INFORMATION SUPPLIED Start Marker

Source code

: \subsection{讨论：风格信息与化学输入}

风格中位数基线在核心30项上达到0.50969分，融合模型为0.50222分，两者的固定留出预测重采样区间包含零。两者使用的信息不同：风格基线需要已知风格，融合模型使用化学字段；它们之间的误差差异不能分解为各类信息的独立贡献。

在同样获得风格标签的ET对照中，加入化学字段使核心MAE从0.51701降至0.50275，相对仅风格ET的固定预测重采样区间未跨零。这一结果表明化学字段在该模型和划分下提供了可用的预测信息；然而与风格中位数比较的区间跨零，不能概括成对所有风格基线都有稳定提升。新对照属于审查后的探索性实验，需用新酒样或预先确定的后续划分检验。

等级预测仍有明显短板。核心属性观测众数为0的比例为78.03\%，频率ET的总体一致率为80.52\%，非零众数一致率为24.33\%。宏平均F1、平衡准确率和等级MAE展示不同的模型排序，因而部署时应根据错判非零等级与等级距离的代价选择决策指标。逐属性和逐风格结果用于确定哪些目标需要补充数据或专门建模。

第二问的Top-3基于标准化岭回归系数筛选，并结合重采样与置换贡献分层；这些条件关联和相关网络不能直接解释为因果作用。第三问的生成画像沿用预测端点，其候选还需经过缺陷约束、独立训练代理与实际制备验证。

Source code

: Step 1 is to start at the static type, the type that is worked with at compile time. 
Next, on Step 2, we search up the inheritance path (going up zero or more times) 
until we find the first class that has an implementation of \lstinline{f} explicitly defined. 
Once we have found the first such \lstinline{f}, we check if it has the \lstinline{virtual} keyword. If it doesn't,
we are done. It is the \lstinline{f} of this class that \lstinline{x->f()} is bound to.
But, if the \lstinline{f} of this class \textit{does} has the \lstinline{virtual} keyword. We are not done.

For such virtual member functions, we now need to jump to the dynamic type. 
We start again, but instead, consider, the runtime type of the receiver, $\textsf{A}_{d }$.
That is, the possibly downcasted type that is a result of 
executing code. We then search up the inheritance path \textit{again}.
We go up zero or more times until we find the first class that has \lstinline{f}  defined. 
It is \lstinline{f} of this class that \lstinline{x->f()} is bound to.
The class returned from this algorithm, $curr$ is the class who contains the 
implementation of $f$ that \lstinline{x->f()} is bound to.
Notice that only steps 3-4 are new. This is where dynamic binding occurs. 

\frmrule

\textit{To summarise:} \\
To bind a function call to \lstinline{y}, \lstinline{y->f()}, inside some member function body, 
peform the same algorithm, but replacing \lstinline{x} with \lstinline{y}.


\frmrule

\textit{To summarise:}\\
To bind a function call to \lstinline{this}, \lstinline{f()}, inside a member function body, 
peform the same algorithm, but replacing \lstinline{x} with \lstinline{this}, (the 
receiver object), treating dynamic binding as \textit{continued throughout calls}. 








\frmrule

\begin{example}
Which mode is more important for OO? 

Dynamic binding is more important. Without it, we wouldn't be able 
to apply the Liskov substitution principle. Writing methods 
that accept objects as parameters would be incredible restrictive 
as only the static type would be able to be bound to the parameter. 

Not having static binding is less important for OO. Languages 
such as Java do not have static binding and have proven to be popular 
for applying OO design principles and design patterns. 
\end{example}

INFORMATION SUPPLIED End Marker

◆ INSTRUCTIONS FOR THE TASK
Restate the data word for word. Begin at its first line, end at the line that contains "But, if the", and include both.

◆ ANSWER TO THE PROBLEM
Source code

: \subsection{讨论：风格信息与化学输入}

风格中位数基线在核心30项上达到0.50969分，融合模型为0.50222分，两者的固定留出预测重采样区间包含零。两者使用的信息不同：风格基线需要已知风格，融合模型使用化学字段；它们之间的误差差异不能分解为各类信息的独立贡献。

在同样获得风格标签的ET对照中，加入化学字段使核心MAE从0.51701降至0.50275，相对仅风格ET的固定预测重采样区间未跨零。这一结果表明化学字段在该模型和划分下提供了可用的预测信息；然而与风格中位数比较的区间跨零，不能概括成对所有风格基线都有稳定提升。新对照属于审查后的探索性实验，需用新酒样或预先确定的后续划分检验。

等级预测仍有明显短板。核心属性观测众数为0的比例为78.03\%，频率ET的总体一致率为80.52\%，非零众数一致率为24.33\%。宏平均F1、平衡准确率和等级MAE展示不同的模型排序，因而部署时应根据错判非零等级与等级距离的代价选择决策指标。逐属性和逐风格结果用于确定哪些目标需要补充数据或专门建模。

第二问的Top-3基于标准化岭回归系数筛选，并结合重采样与置换贡献分层；这些条件关联和相关网络不能直接解释为因果作用。第三问的生成画像沿用预测端点，其候选还需经过缺陷约束、独立训练代理与实际制备验证。

Source code

: Step 1 is to start at the static type, the type that is worked with at compile time. 
Next, on Step 2, we search up the inheritance path (going up zero or more times) 
until we find the first class that has an implementation of \lstinline{f} explicitly defined. 
Once we have found the first such \lstinline{f}, we check if it has the \lstinline{virtual} keyword. If it doesn't,
we are done. It is the \lstinline{f} of this class that \lstinline{x->f()} is bound to.
But, if the \lstinline{f} of this class \textit{does} has the \lstinline{virtual} keyword. We are not done.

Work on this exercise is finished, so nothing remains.